Arnavutluk'ta bulunan 50 bin Bulgar'ın etnik Milli azınlık statüsü var, lakin örneğin Bulgaristan'daki yaklaşık 1 Milyon Türkün Milli azınlık statüsü yok. O zaman biz neyiz?! ....... Sadece etnik, dini ve kültürel farklılığa sahip kişiler... Acaba bu farklılıkların kaliteli, hukuki azıklık statüsüne sahip olmaları için daha ne gerekmektedir? Cevap yok ... Ya da cevap daha da alaycıdır - basitçe sizi tanımıyoruz ... Fakat öyle veya böyle cevap verilecektir... Bu cevap bir mecburiyettir!

Bir azınlığın var olması hukuki bir mesele değildir, bu objektif bir gerçektir ve bu mesele hukuki reddin "inadından" daha yüksek durmaktadır. Yasa, bir azınlığın var oluşunu red etse bile, hatta bu red Anayasal olsa bile, bu azınlığın var oluşu gerçeğini yok edemez. Bu nedenle, 3 bin imza toplayarak Arnavutluk'taki var oluşunu kanun yapıcıyı ikna ederek kabul ettiren Bulgarların başarısıyla, haklı olarak övünen Bulgaristan siyasetçilerinin ve devlet adamlarının kendi bahçelerine de bakmalarında fayda var. Bakmaları gereken bu bahçede, Bulgarların yanı sıra yaklaşık 1 Milyon Türk, yüz binlerce Romen, on binlerce Ermenili ve diğer azınlık mensuplarına ait niceleri de yaşamaktadır ve bu kişiler de yurt dışında ( Arnavutluk, Sırbistan, Makedonya, Ukrayna, Moldova, Romanya, Macaristan, Çek Cumhuriyeti vs.) yaşayan Bulgarların beklentilerine eş değer olarak aynı şekilde hukuki ve Avrupai bir tanınmayı hak etmektedir.
Bu, Şikago'nun İllinois eyaletinde rahat bir şekilde oradaki Bulgar Milli azınlığı ile ilgili konuşan Cumhurbaşkanı için de geçerlidir, lakin etnik ve dini farklılıklara sahip kendi vatandaşlarına da bakma ve onları görme zamanı gelmiştir.

Tekrar edelim. Azınlık olarak tanınmamamız bizim azınlık olduğumuz gerçeğini yok edemez veya anca tanındıktan sonra azınlık olacağımızı da göstermez.
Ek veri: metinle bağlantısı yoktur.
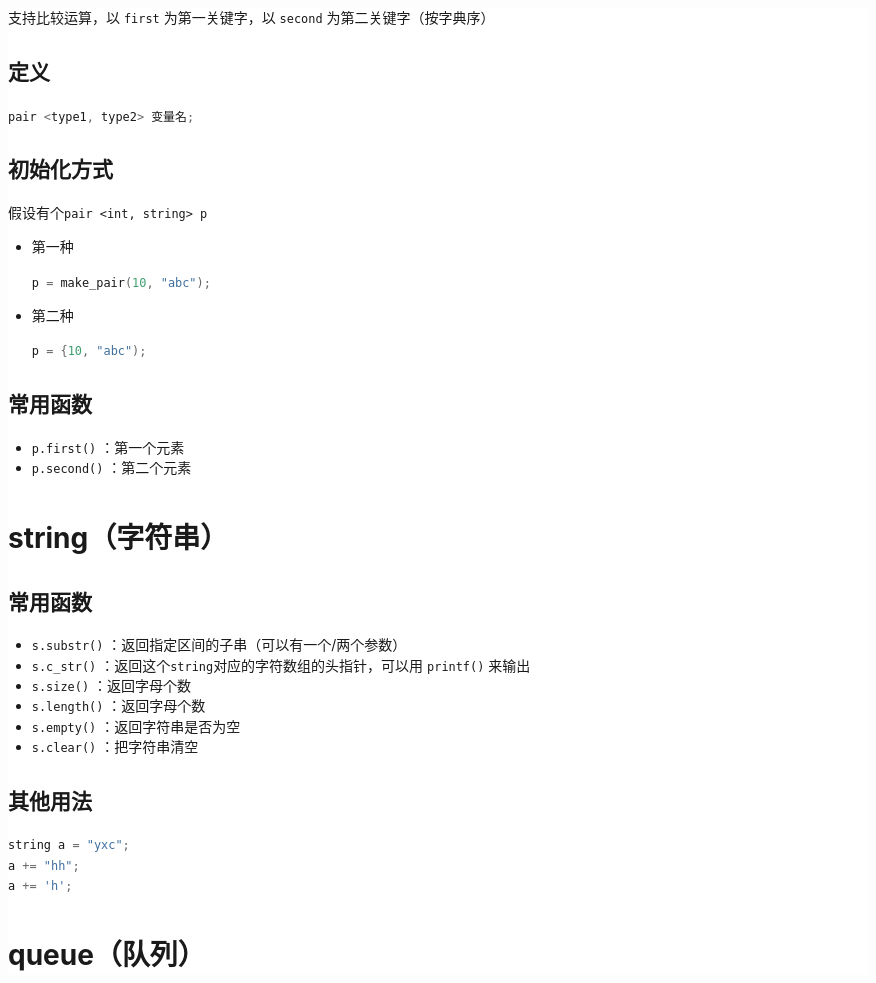 支持比较运算，以 `first` 为第一关键字，以 `second` 为第二关键字（按字典序）

## 定义

```cpp
pair <type1, type2> 变量名;
```

## 初始化方式

假设有个`pair <int, string> p`

- 第一种

  ```cpp
  p = make_pair(10, "abc");
  ```

- 第二种

  ```cpp
  p = {10, "abc");
  ```

## 常用函数

- `p.first()` ：第一个元素
- `p.second()` ：第二个元素



# string（字符串）

## 常用函数

- `s.substr()` ：返回指定区间的子串（可以有一个/两个参数）
- `s.c_str()` ：返回这个`string`对应的字符数组的头指针，可以用 `printf()` 来输出
- `s.size()` ：返回字母个数
- `s.length()` ：返回字母个数
- `s.empty()` ：返回字符串是否为空
- `s.clear()` ：把字符串清空

## 其他用法

```cpp
string a = "yxc";
a += "hh";
a += 'h';
```



# queue（队列）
Fakat inkar edilmek ve hukuki olarak statümüzün tanınmaması zararsız değildir. Bu bize uygulanan ayrımcılığın temelindedir, her geçen gün daha da derinleşen ayrımcılık politikasının temelindedir ve bu ayrımcılık şahsıma sürekli, ana dilimi kullandığımdan dolayı kesilen cezalarda ve bir türlü gerçekleşmeyen Avrupa standartlarına göre entegrasyonda kendini göstermektedir.

Farkındayım ki, yapmış olduğum bu açıklamaya karşı güçlü bir anti demokratik, ırkçı bir uğluma olacaktır: " Kabus! Mestan Milli Azınlık statüsü istiyor ".

EVET!
Evet istiyorum! Arnavutluk'taki Bulgar azınlığına hangi insani, manevi ve siyasi nedenlerle Milli azınlık statüsünün verilmesini istediysek, aynı nedenlerle istiyorum.
Aksi çifte standarttır. Aksi demokrasi taklididir ve iktidarda olan aşırı milliyetçilerin alkış tuttukları totaliter savaşçı ırkçı formun tekrar doğuşudur.
DOST bu konuda susmayacaktır, çünkü susmak suç ortaklığıdır.